Affairs and Polyamory
It is pretty simple. Most people are attracted to more than one person at a time. I have heard quotes from films that go, “it’s unnatural to be bound to only one person in a lifetime or marriage.” I find myself agreeing with this. That does not mean that everyone acts on those feelings or if you want to give it a pejorative name, “impulses,” but most of us have noticed other people and say to ourselves at least, “ooh, he’s hot.” What do we do about this, though? Do we act on our feelings? Do we lie to our spouse? Do we go to therapy? Do we hide it as best we can until we are found out? Do we turn to pornography or prostitution? Do we blame ourselves, our spouse, or our job?
I know there are women who have made deals in their long term relationships that if their husbands do not tell them about it, there is a tacit agreement between them that their husbands feel like fucking a lot more than they do, so if the wives look the other way, they both can live with it. Other people say that you should get a divorce immediately if someone cheats. What do I think? Well, I often tend to be more enlightened about things, but I am not cheating on anyone right now, either. I do have a fiancee, and I love him very much, but I am very much attracted to other men.
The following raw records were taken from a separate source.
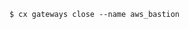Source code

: <!-- usedin: [ _includes/_inlines/Deployment/common/deployment-gateway/deployment-gateway_how-to-deploy-your-stack-behind-the-gate-v1.md] -->

```
$ cx gateways close --name aws_bastion
```
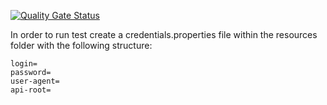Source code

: [![Quality Gate Status](https://sonarcloud.io/api/project_badges/measure?project=veritacodex_TastyTrade.Api.Client&metric=alert_status)](https://sonarcloud.io/summary/new_code?id=veritacodex_TastyTrade.Api.Client)


In order to run test create a credentials.properties file within the resources folder with the following structure:

```
login=
password=
user-agent=
api-root=
```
I have indulged in some phone sex, but I know I want more. I find that writing Erotica helps me get most of that stuff out, but I think about acting on the feelings I have once in a while.
It is a decision you have to make one way or another, and I would not claim that complete fidelity is the answer, but I would not recommend having affairs or swinging, either unless both parties are open and honest about it and have decided it is what they both want. As for the woman who looks the other way: it has been said that many marriages can survive like this, and I suspect it is true. Whatever you do, do so with at least the willingness to be up front about it. Often, when we are honest not just with ourselves but our partner, it prevents lots of fireworks and misunderstanding.